Beginning with the very first line, please reproduce the entries exactly through the line containing "Nota: La página".
-=-=-
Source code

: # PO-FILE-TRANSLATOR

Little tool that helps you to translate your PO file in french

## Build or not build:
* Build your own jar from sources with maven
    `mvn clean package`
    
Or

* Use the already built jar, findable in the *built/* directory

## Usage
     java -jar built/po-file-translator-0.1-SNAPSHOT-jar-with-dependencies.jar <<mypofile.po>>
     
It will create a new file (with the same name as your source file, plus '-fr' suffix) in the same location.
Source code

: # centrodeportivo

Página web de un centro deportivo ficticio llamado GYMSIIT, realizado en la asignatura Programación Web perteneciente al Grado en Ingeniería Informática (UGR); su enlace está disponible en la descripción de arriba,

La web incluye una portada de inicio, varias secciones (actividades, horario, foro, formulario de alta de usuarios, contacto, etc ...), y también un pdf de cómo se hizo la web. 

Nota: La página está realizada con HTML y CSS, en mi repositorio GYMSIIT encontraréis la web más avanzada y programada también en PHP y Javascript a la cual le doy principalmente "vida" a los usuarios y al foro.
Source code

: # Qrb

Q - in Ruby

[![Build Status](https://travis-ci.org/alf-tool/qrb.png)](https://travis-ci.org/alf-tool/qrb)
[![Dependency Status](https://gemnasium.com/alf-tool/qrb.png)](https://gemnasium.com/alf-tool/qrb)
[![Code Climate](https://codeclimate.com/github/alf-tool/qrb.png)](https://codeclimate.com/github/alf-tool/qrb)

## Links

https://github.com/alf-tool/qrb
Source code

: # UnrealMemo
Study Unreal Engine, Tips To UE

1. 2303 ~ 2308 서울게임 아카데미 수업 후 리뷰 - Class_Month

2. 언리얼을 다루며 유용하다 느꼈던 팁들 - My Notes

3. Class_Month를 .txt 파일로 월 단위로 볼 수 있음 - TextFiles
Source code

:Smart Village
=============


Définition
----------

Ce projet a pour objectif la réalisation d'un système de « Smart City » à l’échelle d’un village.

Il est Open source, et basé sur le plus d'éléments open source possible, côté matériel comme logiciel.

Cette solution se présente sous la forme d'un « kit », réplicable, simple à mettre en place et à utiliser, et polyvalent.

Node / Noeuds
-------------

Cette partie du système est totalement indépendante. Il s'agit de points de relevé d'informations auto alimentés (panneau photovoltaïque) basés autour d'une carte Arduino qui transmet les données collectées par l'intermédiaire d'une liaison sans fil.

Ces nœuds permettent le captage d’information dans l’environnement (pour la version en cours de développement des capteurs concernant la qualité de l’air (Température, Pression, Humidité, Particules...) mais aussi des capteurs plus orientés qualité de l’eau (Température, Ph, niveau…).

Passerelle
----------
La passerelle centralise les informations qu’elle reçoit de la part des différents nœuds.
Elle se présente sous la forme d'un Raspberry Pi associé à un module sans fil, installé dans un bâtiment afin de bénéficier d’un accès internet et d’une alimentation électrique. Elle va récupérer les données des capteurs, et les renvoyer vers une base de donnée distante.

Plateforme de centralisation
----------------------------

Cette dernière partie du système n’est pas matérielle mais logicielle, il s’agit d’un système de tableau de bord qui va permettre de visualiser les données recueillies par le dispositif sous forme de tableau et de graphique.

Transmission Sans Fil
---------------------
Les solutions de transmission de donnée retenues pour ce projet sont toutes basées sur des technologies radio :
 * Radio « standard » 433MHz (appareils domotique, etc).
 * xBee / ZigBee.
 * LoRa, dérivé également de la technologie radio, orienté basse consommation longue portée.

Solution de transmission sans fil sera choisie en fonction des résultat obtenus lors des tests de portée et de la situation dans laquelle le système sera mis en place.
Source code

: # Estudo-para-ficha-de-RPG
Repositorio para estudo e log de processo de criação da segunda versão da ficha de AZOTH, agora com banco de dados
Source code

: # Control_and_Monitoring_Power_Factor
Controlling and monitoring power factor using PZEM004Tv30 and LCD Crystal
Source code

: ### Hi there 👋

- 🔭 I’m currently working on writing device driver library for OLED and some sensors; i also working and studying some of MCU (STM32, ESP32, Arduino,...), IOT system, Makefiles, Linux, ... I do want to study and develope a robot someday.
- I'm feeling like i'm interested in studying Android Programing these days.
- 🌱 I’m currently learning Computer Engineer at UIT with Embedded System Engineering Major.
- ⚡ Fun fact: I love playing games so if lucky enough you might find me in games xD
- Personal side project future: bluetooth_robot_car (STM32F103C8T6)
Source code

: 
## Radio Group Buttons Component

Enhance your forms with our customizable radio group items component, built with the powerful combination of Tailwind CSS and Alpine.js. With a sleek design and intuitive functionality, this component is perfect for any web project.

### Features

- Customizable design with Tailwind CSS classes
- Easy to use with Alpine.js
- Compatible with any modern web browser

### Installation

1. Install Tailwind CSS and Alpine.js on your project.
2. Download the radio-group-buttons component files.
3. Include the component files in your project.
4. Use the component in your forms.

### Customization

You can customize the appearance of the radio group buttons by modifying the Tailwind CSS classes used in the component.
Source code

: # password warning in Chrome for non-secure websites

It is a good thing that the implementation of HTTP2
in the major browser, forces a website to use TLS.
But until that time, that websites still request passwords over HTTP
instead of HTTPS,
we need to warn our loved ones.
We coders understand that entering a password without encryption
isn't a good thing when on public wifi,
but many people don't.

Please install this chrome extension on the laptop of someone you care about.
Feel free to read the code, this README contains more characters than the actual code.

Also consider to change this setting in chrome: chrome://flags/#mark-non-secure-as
-=-=-
**Answer section:**
Source code

: # PO-FILE-TRANSLATOR

Little tool that helps you to translate your PO file in french

## Build or not build:
* Build your own jar from sources with maven
    `mvn clean package`
    
Or

* Use the already built jar, findable in the *built/* directory

## Usage
     java -jar built/po-file-translator-0.1-SNAPSHOT-jar-with-dependencies.jar <<mypofile.po>>
     
It will create a new file (with the same name as your source file, plus '-fr' suffix) in the same location.
Source code

: # centrodeportivo

Página web de un centro deportivo ficticio llamado GYMSIIT, realizado en la asignatura Programación Web perteneciente al Grado en Ingeniería Informática (UGR); su enlace está disponible en la descripción de arriba,

La web incluye una portada de inicio, varias secciones (actividades, horario, foro, formulario de alta de usuarios, contacto, etc ...), y también un pdf de cómo se hizo la web. 

Nota: La página está realizada con HTML y CSS, en mi repositorio GYMSIIT encontraréis la web más avanzada y programada también en PHP y Javascript a la cual le doy principalmente "vida" a los usuarios y al foro.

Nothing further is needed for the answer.